Reproduce the whole listing, character for character.

══ DATA ══

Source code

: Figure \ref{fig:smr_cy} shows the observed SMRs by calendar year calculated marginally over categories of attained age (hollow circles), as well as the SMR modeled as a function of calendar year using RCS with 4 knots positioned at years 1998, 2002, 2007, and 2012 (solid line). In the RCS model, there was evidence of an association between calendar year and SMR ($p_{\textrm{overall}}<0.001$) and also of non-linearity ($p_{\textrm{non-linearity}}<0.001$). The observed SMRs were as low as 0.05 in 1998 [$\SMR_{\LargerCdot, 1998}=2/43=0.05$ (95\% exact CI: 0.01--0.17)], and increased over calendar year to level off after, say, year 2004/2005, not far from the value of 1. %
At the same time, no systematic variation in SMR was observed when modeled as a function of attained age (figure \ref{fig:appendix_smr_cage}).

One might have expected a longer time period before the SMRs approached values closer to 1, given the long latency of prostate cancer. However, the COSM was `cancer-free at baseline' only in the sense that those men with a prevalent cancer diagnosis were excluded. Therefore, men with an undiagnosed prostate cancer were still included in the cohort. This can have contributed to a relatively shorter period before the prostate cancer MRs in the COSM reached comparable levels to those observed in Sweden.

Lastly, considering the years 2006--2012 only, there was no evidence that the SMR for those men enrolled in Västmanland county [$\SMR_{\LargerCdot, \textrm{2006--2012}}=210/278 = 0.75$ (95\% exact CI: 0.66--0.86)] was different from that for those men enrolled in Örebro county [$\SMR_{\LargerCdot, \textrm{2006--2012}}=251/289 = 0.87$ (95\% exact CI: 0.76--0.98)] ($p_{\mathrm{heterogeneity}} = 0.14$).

═══

TASK ANSWER —
Source code

: Figure \ref{fig:smr_cy} shows the observed SMRs by calendar year calculated marginally over categories of attained age (hollow circles), as well as the SMR modeled as a function of calendar year using RCS with 4 knots positioned at years 1998, 2002, 2007, and 2012 (solid line). In the RCS model, there was evidence of an association between calendar year and SMR ($p_{\textrm{overall}}<0.001$) and also of non-linearity ($p_{\textrm{non-linearity}}<0.001$). The observed SMRs were as low as 0.05 in 1998 [$\SMR_{\LargerCdot, 1998}=2/43=0.05$ (95\% exact CI: 0.01--0.17)], and increased over calendar year to level off after, say, year 2004/2005, not far from the value of 1. %
At the same time, no systematic variation in SMR was observed when modeled as a function of attained age (figure \ref{fig:appendix_smr_cage}).

One might have expected a longer time period before the SMRs approached values closer to 1, given the long latency of prostate cancer. However, the COSM was `cancer-free at baseline' only in the sense that those men with a prevalent cancer diagnosis were excluded. Therefore, men with an undiagnosed prostate cancer were still included in the cohort. This can have contributed to a relatively shorter period before the prostate cancer MRs in the COSM reached comparable levels to those observed in Sweden.

Lastly, considering the years 2006--2012 only, there was no evidence that the SMR for those men enrolled in Västmanland county [$\SMR_{\LargerCdot, \textrm{2006--2012}}=210/278 = 0.75$ (95\% exact CI: 0.66--0.86)] was different from that for those men enrolled in Örebro county [$\SMR_{\LargerCdot, \textrm{2006--2012}}=251/289 = 0.87$ (95\% exact CI: 0.76--0.98)] ($p_{\mathrm{heterogeneity}} = 0.14$).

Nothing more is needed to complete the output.